Mendelssohn-Aquinas

THE STRAD RECOMMENDS

The Strad Issue: May 2015
Description: Power and symphonic sweep in Mendelssohn’s two trios
Musicians: Aquinas Piano Trio
Composer: Mendelssohn

Captured in opulent sound of unusual depth that gently cushions the music’s semiquaver brilliance, the emotional kinship between Mendelssohn and the Schumann–Brahms tradition has rarely been so powerfully conveyed. In place of customary Mozart-in-overdrive diamantine clarity and fastidiousness, the Aquinas Trio rejoices in these cherishable scores with a symphonic sweep and an insatiable forward momentum that imparts to the outer movements an elemental power, and rescues the ‘song without words’ slow movement of the D minor (no.1) from any sense of drawing-room cosiness.

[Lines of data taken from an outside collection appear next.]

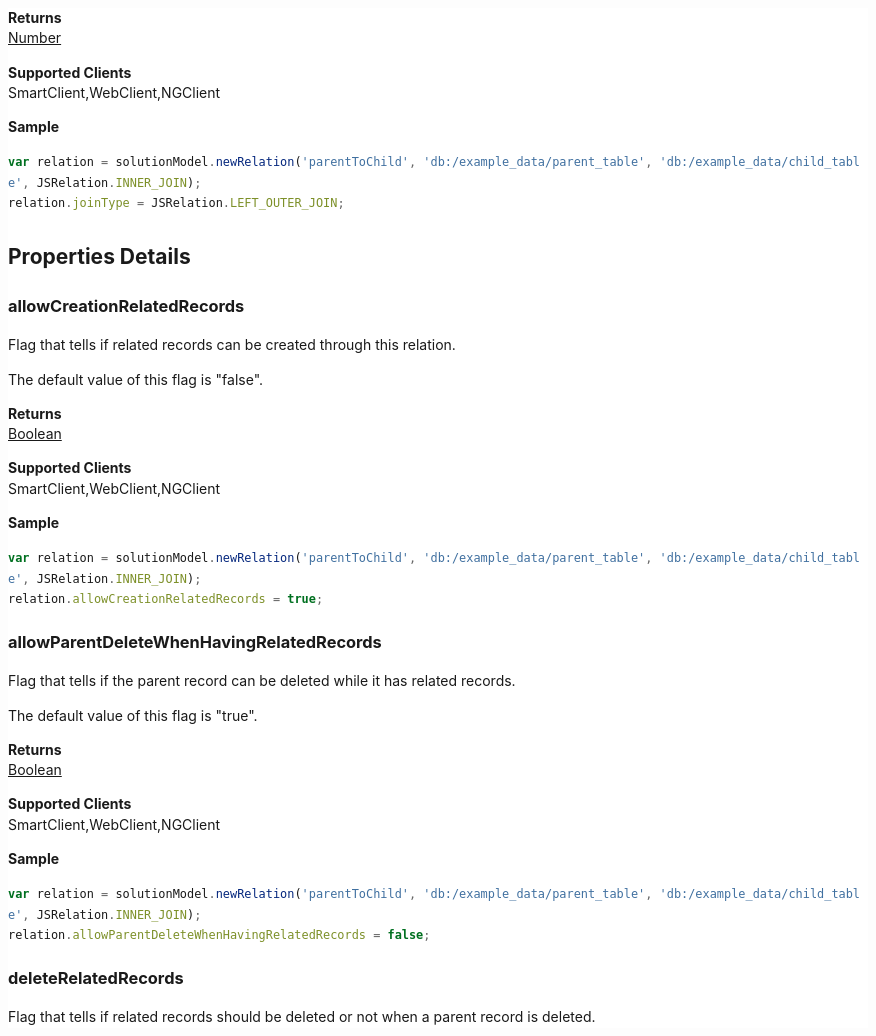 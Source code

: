 **Returns**\
[Number](../JSLib/Number.md) 

**Supported Clients**\
SmartClient,WebClient,NGClient

**Sample**

```javascript
var relation = solutionModel.newRelation('parentToChild', 'db:/example_data/parent_table', 'db:/example_data/child_table', JSRelation.INNER_JOIN);
relation.joinType = JSRelation.LEFT_OUTER_JOIN;
```

## Properties Details

### allowCreationRelatedRecords

Flag that tells if related records can be created through this relation.

The default value of this flag is "false".

**Returns**\
[Boolean](../JSLib/Boolean.md) 

**Supported Clients**\
SmartClient,WebClient,NGClient

**Sample**

```javascript
var relation = solutionModel.newRelation('parentToChild', 'db:/example_data/parent_table', 'db:/example_data/child_table', JSRelation.INNER_JOIN);
relation.allowCreationRelatedRecords = true;
```
### allowParentDeleteWhenHavingRelatedRecords

Flag that tells if the parent record can be deleted while it has related records.

The default value of this flag is "true".

**Returns**\
[Boolean](../JSLib/Boolean.md) 

**Supported Clients**\
SmartClient,WebClient,NGClient

**Sample**

```javascript
var relation = solutionModel.newRelation('parentToChild', 'db:/example_data/parent_table', 'db:/example_data/child_table', JSRelation.INNER_JOIN);
relation.allowParentDeleteWhenHavingRelatedRecords = false;
```
### deleteRelatedRecords

Flag that tells if related records should be deleted or not when a parent record is deleted.
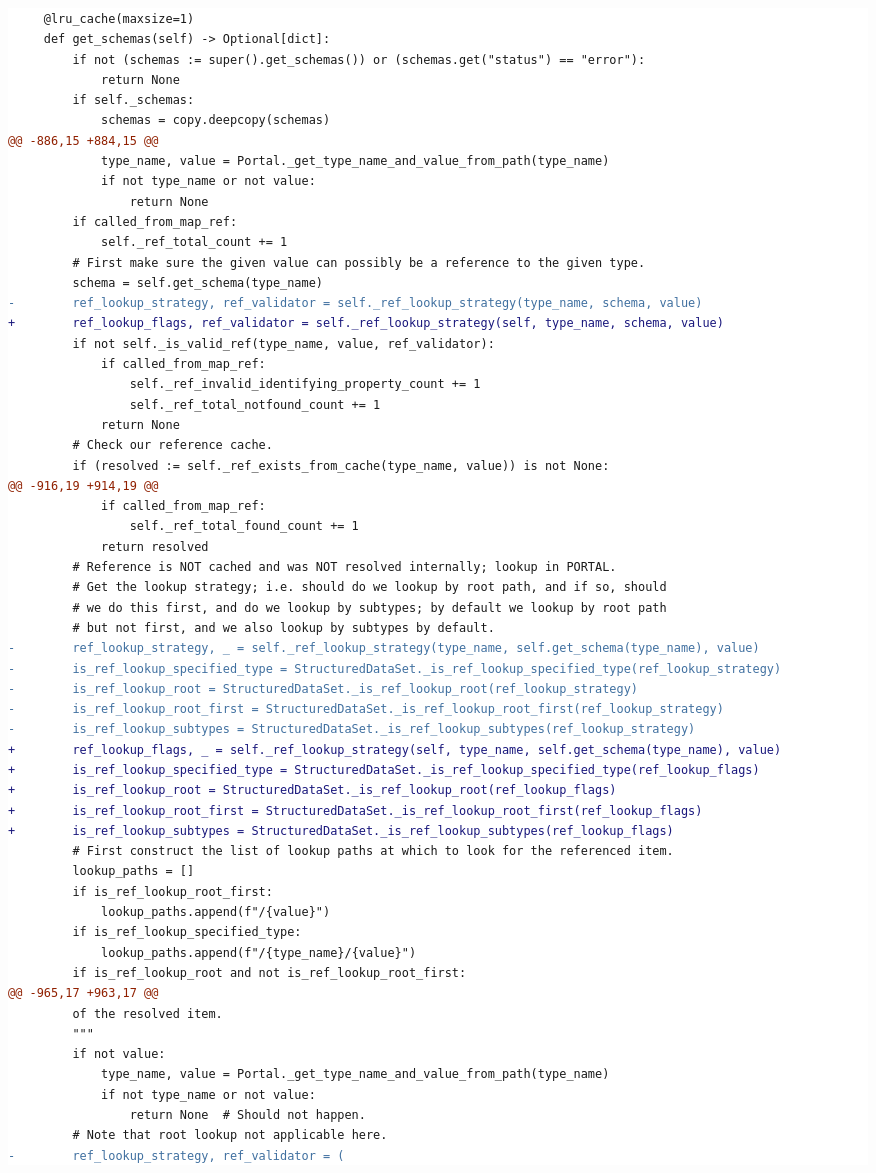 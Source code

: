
 ```diff
     @lru_cache(maxsize=1)
     def get_schemas(self) -> Optional[dict]:
         if not (schemas := super().get_schemas()) or (schemas.get("status") == "error"):
             return None
         if self._schemas:
             schemas = copy.deepcopy(schemas)
@@ -886,15 +884,15 @@
             type_name, value = Portal._get_type_name_and_value_from_path(type_name)
             if not type_name or not value:
                 return None
         if called_from_map_ref:
             self._ref_total_count += 1
         # First make sure the given value can possibly be a reference to the given type.
         schema = self.get_schema(type_name)
-        ref_lookup_strategy, ref_validator = self._ref_lookup_strategy(type_name, schema, value)
+        ref_lookup_flags, ref_validator = self._ref_lookup_strategy(self, type_name, schema, value)
         if not self._is_valid_ref(type_name, value, ref_validator):
             if called_from_map_ref:
                 self._ref_invalid_identifying_property_count += 1
                 self._ref_total_notfound_count += 1
             return None
         # Check our reference cache.
         if (resolved := self._ref_exists_from_cache(type_name, value)) is not None:
@@ -916,19 +914,19 @@
             if called_from_map_ref:
                 self._ref_total_found_count += 1
             return resolved
         # Reference is NOT cached and was NOT resolved internally; lookup in PORTAL.
         # Get the lookup strategy; i.e. should do we lookup by root path, and if so, should
         # we do this first, and do we lookup by subtypes; by default we lookup by root path
         # but not first, and we also lookup by subtypes by default.
-        ref_lookup_strategy, _ = self._ref_lookup_strategy(type_name, self.get_schema(type_name), value)
-        is_ref_lookup_specified_type = StructuredDataSet._is_ref_lookup_specified_type(ref_lookup_strategy)
-        is_ref_lookup_root = StructuredDataSet._is_ref_lookup_root(ref_lookup_strategy)
-        is_ref_lookup_root_first = StructuredDataSet._is_ref_lookup_root_first(ref_lookup_strategy)
-        is_ref_lookup_subtypes = StructuredDataSet._is_ref_lookup_subtypes(ref_lookup_strategy)
+        ref_lookup_flags, _ = self._ref_lookup_strategy(self, type_name, self.get_schema(type_name), value)
+        is_ref_lookup_specified_type = StructuredDataSet._is_ref_lookup_specified_type(ref_lookup_flags)
+        is_ref_lookup_root = StructuredDataSet._is_ref_lookup_root(ref_lookup_flags)
+        is_ref_lookup_root_first = StructuredDataSet._is_ref_lookup_root_first(ref_lookup_flags)
+        is_ref_lookup_subtypes = StructuredDataSet._is_ref_lookup_subtypes(ref_lookup_flags)
         # First construct the list of lookup paths at which to look for the referenced item.
         lookup_paths = []
         if is_ref_lookup_root_first:
             lookup_paths.append(f"/{value}")
         if is_ref_lookup_specified_type:
             lookup_paths.append(f"/{type_name}/{value}")
         if is_ref_lookup_root and not is_ref_lookup_root_first:
@@ -965,17 +963,17 @@
         of the resolved item.
         """
         if not value:
             type_name, value = Portal._get_type_name_and_value_from_path(type_name)
             if not type_name or not value:
                 return None  # Should not happen.
         # Note that root lookup not applicable here.
-        ref_lookup_strategy, ref_validator = (
```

The scherzos also sound more substantial than usual, especially the C minor, which becomes less a Midsummer Night’s Dream dance for gossamer fairies than a brooding Beethovenian drama. The Bachian cross-references in the same work – the opening pedal-pointed praeludium (one readily senses Saint-Saëns waiting in the wings) and the finale’s chorale theme – are also effortlessly absorbed into the music’s rolling textures. The finale of the D minor emphasises horizontal flow over vertical brilliance, allowing the music to segue seamlessly between textural hyperactivity and radiant cantabile without any sense of gear-crashing. In a perfect world, those potentially heart-stopping moments where Mendelssohn’s structural imagination and lyrical genius take full flight might have been indulged still more affectionately. Nevertheless, this is an enormously impressive coupling.